The show is opened by Grace Petrie, a self-described socialist, lesbian, and protest singer. Though an unexpected addition, Petrie wins Glasgow over with her left-wing politics and dapper style. Her four songs set the tone for the evening perfectly – political, humane, optimistic.

Gadsby herself is met with immediate applause. Though she has previously performed in Edinburgh, this is her first time in Glasgow. Her intuitive grasp of the divide between Scotland’s cities cemented her place in our hearts. It feels amazing that a room full of Glaswegians is united by our shared love for an autistic, butch lesbian. More amazing still that hundreds of people have congregated together in the year 2019 and nobody is looking at their phone. After the initial separation anxiety fades, it’s enough to simply be present and take in an incredible show.

With Douglas, Gadsby is at the height of her comic prowess. She spins yarn after yarn, connecting the threads of each joke so deftly that it looks effortless. It is impossible not to find delight in Gasby’s seamless transitions. You cannot help but marvel over how expertly she weaves each theme together until the picture is complete.

Douglas is a truthful, funny show that will forever change your perspective on the Teenage Mutant Ninja Turtles. A perfect blend of jokes and cultural commentary, Gadsby once more pushes the boundaries of comedy by expanding the genre into something altogether more heartfelt and humane than the most visible men in the business (*cough*Louis CK*cough) could ever be capable of producing.

Like Wanda Sykes, another lesbian comic whose career reached new heights through a Netflix special, Gadsby’s set is free from cruelty. The targets of Douglas all have three things in common – they’re white, they’re male, and they’re powerful. There are no cheap shots at minorities. Whether it’s Doctor Dickbiscuit (*not his real name) , whose sexist snap judgments put Hannah’s health at risk, or the entitled douche in the dog park who just wants her to smile, Gadsby only takes aim at deserving targets.

There is one ugly moment. When tickets for Douglas went on sale, it was announced that the performance would be ‘phone free’. Everybody is handed a Yondr case as we enter the theatre. Gadsby is autistic, and the glare of screens within a darkened room creates an unnecessary challenge for her. So when a woman turns on her phone during the performance, security tries to escort her out.

Spotting the conflict, Hannah pauses the show to ask what’s going on. Phone Woman says she’s checking the time since she forgot to bring a watch. “I guess it’s time to get the fuck out”, quips Hannah, with a comedian’s lightning reflexes. But then – displaying the compassion for which her work is famed – Gadsby asks security to let Phone Woman sit down and watch the rest of the show.
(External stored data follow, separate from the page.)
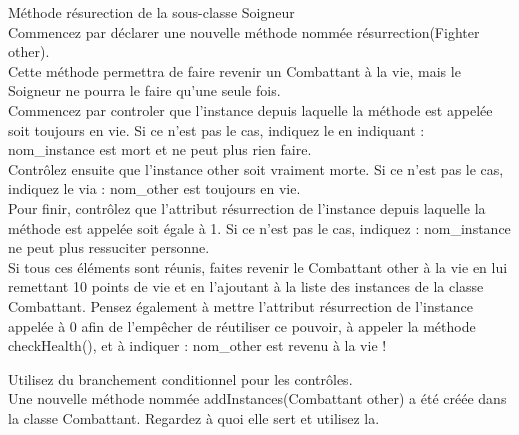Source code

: \begin{Exercice}[10 minutes] Méthode résurection de la sous-classe Soigneur \\

Commencez par déclarer une nouvelle méthode nommée résurrection(Fighter other). \\

Cette méthode permettra de faire revenir un Combattant à la vie, mais le Soigneur ne pourra le faire qu'une seule fois. \\

Commencez par controler que l'instance depuis laquelle la méthode est appelée soit toujours en vie. Si ce n'est pas le cas, indiquez le en indiquant : nom\_instance est mort et ne peut plus rien faire.  \\ 

Contrôlez ensuite que l'instance other soit vraiment morte. Si ce n'est pas le cas, indiquez le via : nom\_other est toujours en vie. \\

Pour finir, contrôlez que l'attribut résurrection de l'instance depuis laquelle la méthode est appelée soit égale à 1. Si ce n'est pas le cas, indiquez : nom\_instance ne peut plus ressuciter personne.\\

Si tous ces éléments sont réunis, faites revenir le Combattant other à la vie en lui remettant 10 points de vie et en l'ajoutant à la liste des instances de la classe Combattant. Pensez également à mettre l'attribut résurrection de l'instance appelée à   
0 afin de l'empêcher de réutiliser ce pouvoir, à appeler la méthode checkHealth(), et à indiquer : nom\_other est revenu à la vie ! \\

\begin{conseil}
Utilisez du branchement conditionnel pour les contrôles. \\

Une nouvelle méthode nommée addInstances(Combattant other) a été créée dans la classe Combattant. Regardez à quoi elle sert et utilisez la. \\
\end{conseil}

\begin{solution}
	
\end{solution}

\end{Exercice}

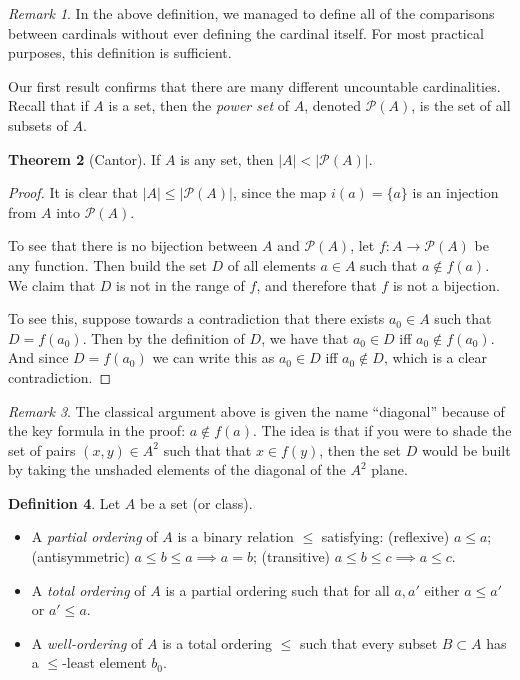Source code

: \documentclass[11pt,oneside]{amsart}
\theoremstyle{definition}
\newtheorem{thm}{Theorem}[section]
\theoremstyle{definition}
\newtheorem{defn}[thm]{Definition}
\theoremstyle{remark}
\newtheorem{rem}[thm]{Remark}
\begin{document}
\begin{rem}
  In the above definition, we managed to define all of the comparisons between cardinals without ever defining the cardinal itself. For most practical purposes, this definition is sufficient.
\end{rem}

Our first result confirms that there are many different uncountable cardinalities. Recall that if $A$ is a set, then the \emph{power set} of $A$, denoted $\mathcal P(A)$, is the set of all subsets of $A$.

\begin{thm}[Cantor]
  If $A$ is any set, then $|A|<|\mathcal P(A)|$.
\end{thm}

\begin{proof}
  It is clear that $|A|\leq|\mathcal P(A)|$, since the map $i(a)=\{a\}$ is an injection from $A$ into $\mathcal P(A)$.

  To see that there is no bijection between $A$ and $\mathcal P(A)$, let $f\colon A\to\mathcal P(A)$ be any function. Then build the set $D$ of all elements $a\in A$ such that $a\notin f(a)$. We claim that $D$ is not in the range of $f$, and therefore that $f$ is not a bijection.

  To see this, suppose towards a contradiction that there exists $a_0\in A$ such that $D=f(a_0)$. Then by the definition of $D$, we have that $a_0\in D$ iff $a_0\notin f(a_0)$. And since $D=f(a_0)$ we can write this as $a_0\in D$ iff $a_0\notin D$, which is a clear contradiction.
\end{proof}

\begin{rem}
  The classical argument above is given the name ``diagonal'' because of the key formula in the proof: $a\notin f(a)$. The idea is that if you were to shade the set of pairs $(x,y)\in A^2$ such that that $x\in f(y)$, then the set $D$ would be built by taking the unshaded elements of the diagonal of the $A^2$ plane.
\end{rem}

\begin{defn}
  Let $A$ be a set (or class).
  \begin{itemize}
  \item A \emph{partial ordering} of $A$ is a binary relation $\leq$ satisfying: (reflexive) $a\leq a$; (antisymmetric) $a\leq b\leq a\implies a=b$; (transitive) $a\leq b\leq c\implies a\leq c$.
  \item A \emph{total ordering} of $A$ is a partial ordering such that for all $a,a'$ either $a\leq a'$ or $a'\leq a$.
  \item A \emph{well-ordering} of $A$ is a total ordering $\leq$ such that every subset $B\subset A$ has a $\leq$-least element $b_0$.
  \end{itemize}
\end{defn}
\end{document}
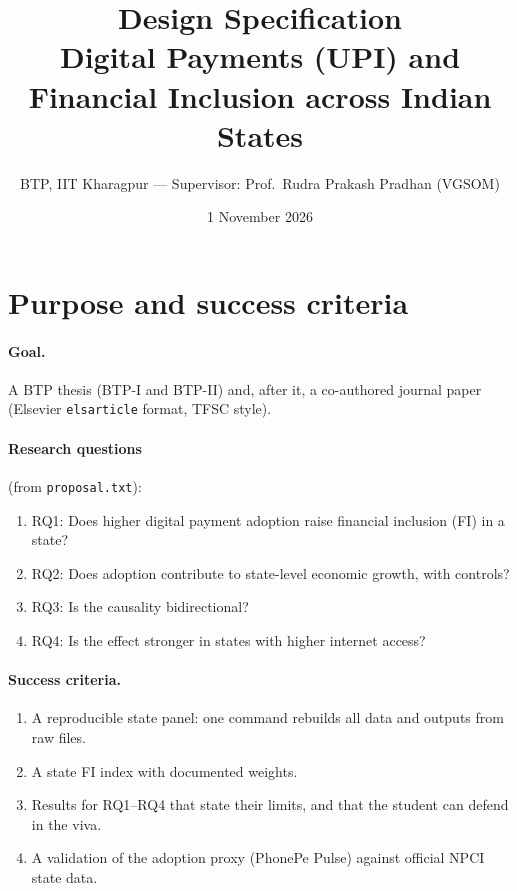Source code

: \documentclass[11pt,a4paper]{article}
\title{Design Specification\\[2pt]\large Digital Payments (UPI) and Financial Inclusion across Indian States}
\author{BTP, IIT Kharagpur --- Supervisor: Prof.\ Rudra Prakash Pradhan (VGSOM)}
\date{1 November 2026}
\begin{document}
\maketitle

\section{Purpose and success criteria}

\paragraph{Goal.} A BTP thesis (BTP-I and BTP-II) and, after it, a co-authored journal paper
(Elsevier \texttt{elsarticle} format, TFSC style).

\paragraph{Research questions} (from \texttt{proposal.txt}):
\begin{enumerate}
  \item RQ1: Does higher digital payment adoption raise financial inclusion (FI) in a state?
  \item RQ2: Does adoption contribute to state-level economic growth, with controls?
  \item RQ3: Is the causality bidirectional?
  \item RQ4: Is the effect stronger in states with higher internet access?
\end{enumerate}

\paragraph{Success criteria.}
\begin{enumerate}
  \item A reproducible state panel: one command rebuilds all data and outputs from raw files.
  \item A state FI index with documented weights.
  \item Results for RQ1--RQ4 that state their limits, and that the student can defend in the viva.
  \item A validation of the adoption proxy (PhonePe Pulse) against official NPCI state data.
\end{enumerate}
\end{document}
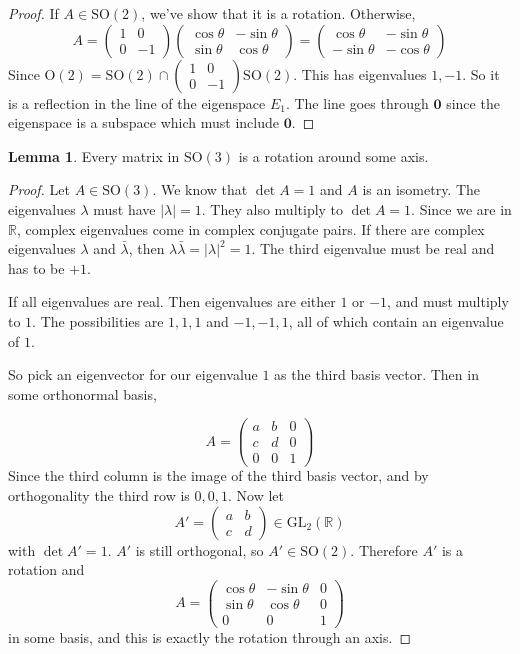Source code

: \documentclass[a4paper]{article}
\theoremstyle{definition}
\newtheorem*{lemma}{Lemma}
\newcommand{\mb}[1]{\mathbf{#1}}
\newcommand{\R}{\mathbb{R}}
\newcommand{\GL}{\mathrm{GL}}
\newcommand{\Or}{\mathrm{O}}
\newcommand{\SO}{\mathrm{SO}}
\begin{document}
\begin{proof}
  If $A\in \SO(2)$, we've show that it is a rotation. Otherwise,
  \[
  A = 
  \begin{pmatrix}
    1 & 0\\
    0 & -1
  \end{pmatrix}
  \begin{pmatrix}
    \cos\theta & -\sin\theta\\
    \sin\theta & \cos\theta
  \end{pmatrix} = 
  \begin{pmatrix}
    \cos\theta & -\sin\theta \\
    -\sin\theta & -\cos\theta
  \end{pmatrix}
  \]
  Since $\Or(2) = \SO(2)\cap 
\begin{pmatrix}
  1&0\\0&-1
\end{pmatrix}\SO(2)$. This has eigenvalues $1, -1$. So it is a reflection in the line of the eigenspace $E_1$. The line goes through $\mb{0}$ since the eigenspace is a subspace which must include $\mb{0}$.
\end{proof}

\begin{lemma}
  Every matrix in $\SO(3)$ is a rotation around some axis. 
\end{lemma}

\begin{proof}
  Let $A\in \SO(3)$. We know that $\det A = 1$ and $A$ is an isometry. The eigenvalues $\lambda$ must have $|\lambda| = 1$. They also multiply to $\det A = 1$. Since we are in $\R$, complex eigenvalues come in complex conjugate pairs. If there are complex eigenvalues $\lambda$ and $\bar\lambda$, then $\lambda\bar\lambda = |\lambda|^2 = 1$. The third eigenvalue must be real and has to be $+1$.

If all eigenvalues are real. Then eigenvalues are either $1$ or $-1$, and must multiply to $1$. The possibilities are $1, 1, 1$ and $-1, -1, 1$, all of which contain an eigenvalue of $1$.

So pick an eigenvector for our eigenvalue $1$ as the third basis vector. Then in some orthonormal basis,

\[
A = \begin{pmatrix}
  a & b & 0\\
  c & d & 0\\
  0 & 0 & 1
\end{pmatrix}
\]
Since the third column is the image of the third basis vector, and by orthogonality the third row is $0, 0, 1$. Now let
\[A' = \begin{pmatrix}
  a & b\\
  c & d
\end{pmatrix} \in \GL_2(\R)
\]
with $\det A' = 1$. $A'$ is still orthogonal, so $A'\in \SO(2)$. Therefore $A'$ is a rotation and
\[
A = 
\begin{pmatrix}
  \cos\theta & -\sin\theta & 0\\
  \sin\theta & \cos\theta & 0\\
  0 & 0 & 1
\end{pmatrix}
\]
in some basis, and this is exactly the rotation through an axis.
\end{proof}
\end{document}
Critics claimed that Nanette was more lecture or monologue than traditional comedy. And perhaps they were right. But this ability to mingle different styles of communication, making something that’s uniquely hers, is Gadsby’s greatest strength. Instead of shying away from these comments, she leans into them. There is even a glorious PowerPoint presentation on art history that’s as educational as it is funny. Gadsby’s sharp observational humor will leave audiences asking questions about the male gaze long after she walks off stage.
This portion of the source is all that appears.